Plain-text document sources
[Start of Attachment]
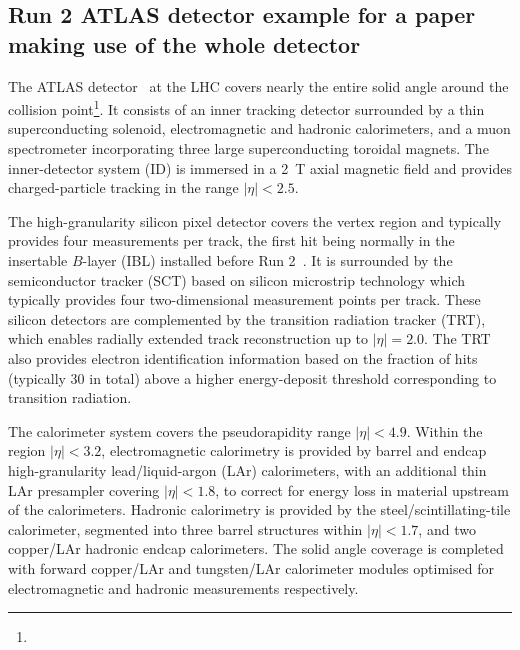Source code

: \subsection{Run 2 ATLAS detector example for a paper making use of the whole detector}
\label{sec:atlas2}

The ATLAS detector~\cite{PERF-2007-01} at the LHC covers nearly the entire solid angle around the collision point\footnote{\AtlasCoordFootnote}.
It consists of an inner tracking detector surrounded by a thin superconducting solenoid, electromagnetic and hadronic calorimeters,
and a muon spectrometer incorporating three large superconducting toroidal magnets.
The inner-detector system (ID) is immersed in a \SI{2}{\tesla} axial magnetic field 
and provides charged-particle tracking in the range \(|\eta| < 2.5\).

The high-granularity silicon pixel detector covers the vertex region and typically provides four measurements per track, 
the first hit being normally in the insertable $B$-layer (IBL) installed before Run 2~\cite{ATLAS-TDR-19,Abbott:2018ikt}.
It is surrounded by the semiconductor tracker (SCT) based on silicon microstrip technology which typically provides four two-dimensional measurement points per track.
These silicon detectors are complemented by the transition radiation tracker (TRT),
which enables radially extended track reconstruction up to \(|\eta| = 2.0\). 
The TRT also provides electron identification information 
based on the fraction of hits (typically 30 in total) above a higher energy-deposit threshold corresponding to transition radiation.

The calorimeter system covers the pseudorapidity range \(|\eta| < 4.9\).
Within the region \(|\eta|< 3.2\), electromagnetic calorimetry is provided by barrel and 
endcap high-granularity lead/liquid-argon (LAr) calorimeters,
with an additional thin LAr presampler covering \(|\eta| < 1.8\),
to correct for energy loss in material upstream of the calorimeters.
Hadronic calorimetry is provided by the steel/scintillating-tile calorimeter,
segmented into three barrel structures within \(|\eta| < 1.7\), and two copper/LAr hadronic endcap calorimeters.
The solid angle coverage is completed with forward copper/LAr and tungsten/LAr calorimeter modules
optimised for electromagnetic and hadronic measurements respectively.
[End of Attachment]
Directions:
Filter the entries above and keep only the lines with the word "inner".

Problem solution:
It consists of an inner tracking detector surrounded by a thin superconducting solenoid, electromagnetic and hadronic calorimeters,
The inner-detector system (ID) is immersed in a \SI{2}{\tesla} axial magnetic field 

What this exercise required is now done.